[T]he source of all our knowledge of God is his active revelation of himself. We do not know God against his will, or behind his back, as it were, but in accordance with the way in which he has elected to disclose himself and communicate his truth in the historical-theological context of the worshipping people of God, the Church of the Old and New Covenants. This is the immediate empirical fact with which the Holy Scriptures of the Old and New Testaments are bound up. They were composed under the inspiration of the Holy Spirit, and in the providence of God have been handed on to us as the written form of the Word of God. They are the Scriptures of the people of Israel, for Israel was the selected medium of God's revelation in which his Word operated prophetically in the life and understanding of a particular historical community in order to provide within mankind a place where divine revelation might be translated appropriately into human speech and where it might be assimilated and understood in a communicable form by all humanity. And they are the Scriptures of the Christian Church, for the Church was the appointed sphere in which the historical self-revelation of God through Israel, gathered up and transcended and fulfilled in Jesus Christ the Word made flesh, is given an evangelical form in the apostolic witness and tradition, kerygma and didache, through which the crucified and risen Lord Jesus Christ himself continues to meet men and women as the living Word of God and to impart himself to them as the Way, the Truth, and the Life, apart from whom, as our Lord claimed, no one has access to the Father. [Thomas F. Torrance, Divine Meaning: Studies in Patristic Hermeneutics, (Edinburgh: T&T Clark, 1995), 5]
[T]he epistemological question is simply, How do we know?
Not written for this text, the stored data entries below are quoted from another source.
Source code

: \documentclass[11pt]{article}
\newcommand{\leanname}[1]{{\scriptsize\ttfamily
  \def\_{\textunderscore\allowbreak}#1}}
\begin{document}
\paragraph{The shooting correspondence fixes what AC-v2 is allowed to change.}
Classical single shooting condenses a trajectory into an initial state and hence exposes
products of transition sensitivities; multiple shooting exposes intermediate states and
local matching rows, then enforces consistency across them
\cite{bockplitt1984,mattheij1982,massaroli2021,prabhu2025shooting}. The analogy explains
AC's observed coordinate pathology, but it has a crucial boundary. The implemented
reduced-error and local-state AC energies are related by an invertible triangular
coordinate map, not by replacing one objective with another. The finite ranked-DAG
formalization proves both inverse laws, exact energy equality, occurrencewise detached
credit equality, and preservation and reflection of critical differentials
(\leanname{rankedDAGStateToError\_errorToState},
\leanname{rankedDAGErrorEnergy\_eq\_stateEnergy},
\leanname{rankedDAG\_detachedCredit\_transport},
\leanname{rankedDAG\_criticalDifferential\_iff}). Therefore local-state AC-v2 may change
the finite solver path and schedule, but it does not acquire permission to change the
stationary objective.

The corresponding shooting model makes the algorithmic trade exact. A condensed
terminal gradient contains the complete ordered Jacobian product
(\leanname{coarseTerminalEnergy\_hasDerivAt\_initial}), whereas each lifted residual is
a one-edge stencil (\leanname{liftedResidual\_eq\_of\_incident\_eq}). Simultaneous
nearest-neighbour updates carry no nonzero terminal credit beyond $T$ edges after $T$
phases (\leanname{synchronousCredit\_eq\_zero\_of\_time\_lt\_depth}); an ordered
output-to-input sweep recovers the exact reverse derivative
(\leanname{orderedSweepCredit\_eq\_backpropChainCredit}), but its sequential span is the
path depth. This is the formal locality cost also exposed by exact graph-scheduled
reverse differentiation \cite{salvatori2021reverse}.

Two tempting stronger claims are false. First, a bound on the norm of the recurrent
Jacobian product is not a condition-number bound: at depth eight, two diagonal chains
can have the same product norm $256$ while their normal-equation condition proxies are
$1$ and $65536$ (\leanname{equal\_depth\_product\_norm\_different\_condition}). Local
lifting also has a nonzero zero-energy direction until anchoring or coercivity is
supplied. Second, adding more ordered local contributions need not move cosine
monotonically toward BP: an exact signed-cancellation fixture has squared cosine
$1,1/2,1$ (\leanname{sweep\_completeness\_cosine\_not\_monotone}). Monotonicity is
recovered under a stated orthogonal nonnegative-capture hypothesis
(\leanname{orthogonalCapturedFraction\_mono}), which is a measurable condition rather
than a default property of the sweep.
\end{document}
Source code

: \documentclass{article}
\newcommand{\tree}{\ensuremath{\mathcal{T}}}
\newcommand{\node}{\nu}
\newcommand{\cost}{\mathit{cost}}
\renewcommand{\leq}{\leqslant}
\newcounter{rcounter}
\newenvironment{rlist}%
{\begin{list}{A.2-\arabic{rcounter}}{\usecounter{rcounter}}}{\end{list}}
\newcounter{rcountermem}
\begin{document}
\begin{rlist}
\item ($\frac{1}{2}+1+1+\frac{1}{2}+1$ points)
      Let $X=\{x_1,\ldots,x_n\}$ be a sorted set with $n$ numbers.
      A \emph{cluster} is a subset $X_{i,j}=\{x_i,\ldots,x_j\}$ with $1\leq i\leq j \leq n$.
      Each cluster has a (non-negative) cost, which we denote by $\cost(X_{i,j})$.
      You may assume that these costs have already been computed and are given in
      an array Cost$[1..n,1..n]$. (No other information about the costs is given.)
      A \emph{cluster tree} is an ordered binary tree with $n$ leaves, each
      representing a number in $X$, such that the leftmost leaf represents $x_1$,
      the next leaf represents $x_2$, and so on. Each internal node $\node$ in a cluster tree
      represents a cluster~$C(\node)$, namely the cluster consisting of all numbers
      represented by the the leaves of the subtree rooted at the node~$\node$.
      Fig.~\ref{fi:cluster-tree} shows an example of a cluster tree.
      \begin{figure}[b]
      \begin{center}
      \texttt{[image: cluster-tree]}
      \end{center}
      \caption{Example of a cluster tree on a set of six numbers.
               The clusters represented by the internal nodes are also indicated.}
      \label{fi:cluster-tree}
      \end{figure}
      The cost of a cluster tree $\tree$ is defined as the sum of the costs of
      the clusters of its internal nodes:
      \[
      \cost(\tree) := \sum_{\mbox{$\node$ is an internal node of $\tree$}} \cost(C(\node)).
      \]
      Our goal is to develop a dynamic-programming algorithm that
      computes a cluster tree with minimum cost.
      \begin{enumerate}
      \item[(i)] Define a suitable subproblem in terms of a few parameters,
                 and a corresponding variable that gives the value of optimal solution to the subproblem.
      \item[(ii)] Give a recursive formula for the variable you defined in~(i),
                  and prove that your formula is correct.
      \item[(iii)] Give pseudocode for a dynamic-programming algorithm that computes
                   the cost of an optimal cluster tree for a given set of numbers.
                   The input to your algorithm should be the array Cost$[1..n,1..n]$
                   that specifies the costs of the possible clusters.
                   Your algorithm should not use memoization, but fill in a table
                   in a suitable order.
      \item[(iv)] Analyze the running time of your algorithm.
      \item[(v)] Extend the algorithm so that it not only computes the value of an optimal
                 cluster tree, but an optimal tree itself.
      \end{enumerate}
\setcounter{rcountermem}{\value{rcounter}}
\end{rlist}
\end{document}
Since our basis for knowing and holding to the truth of any theological proposition is that the Bible teaches it, it is of utmost importance that the Bible be found truthful in all of its assertions. If we should conclude that certain propositions (historical or scientific) taught by the Bible are not true, the implications for theological propositions are far-reaching. To the extent that evangelicals abandon the position that everything taught or affirmed by Scripture is true, other bases for doctrine will be sought. This might well be either through the resurgence of philosophy of religion or, what is more likely given the current "relational" orientation, through basing theology upon behavioral sciences, such as psychology of religion. But whatever the form that such an alternative grounding takes, there will probably be a shrinking of the list of tenets, for it is difficult to establish the Trinity or the virgin birth of Christ upon either a philosophical argument or the dynamics of interpersonal relationships. [Millard J. Erickson, Introducing Christian Doctrine, 62]
The question is who comes first? 1) God, 2) creation, 3) Scripture (Torrance); or, 1) Creation, 2) Scripture, 3) God (Erickson)? The latter set of questions see Scripture placed in the secular realm of philosophy; the former set of questions see Scripture located in the sacred sphere of salvation. Which means that Erickson's approach cannot, theologically, be said to endorse a particularly Christian doctrine of Scripture---only Torrance's can, because his does not make Scripture's prophetic witness dependent upon humanity but upon God's free voice of 'Lordness'---since Erickson's approach moves from a view of creation that ultimately sees creation as a mode of existence that determines its own fate and reality (this is a very modern move, but not a very Christian one).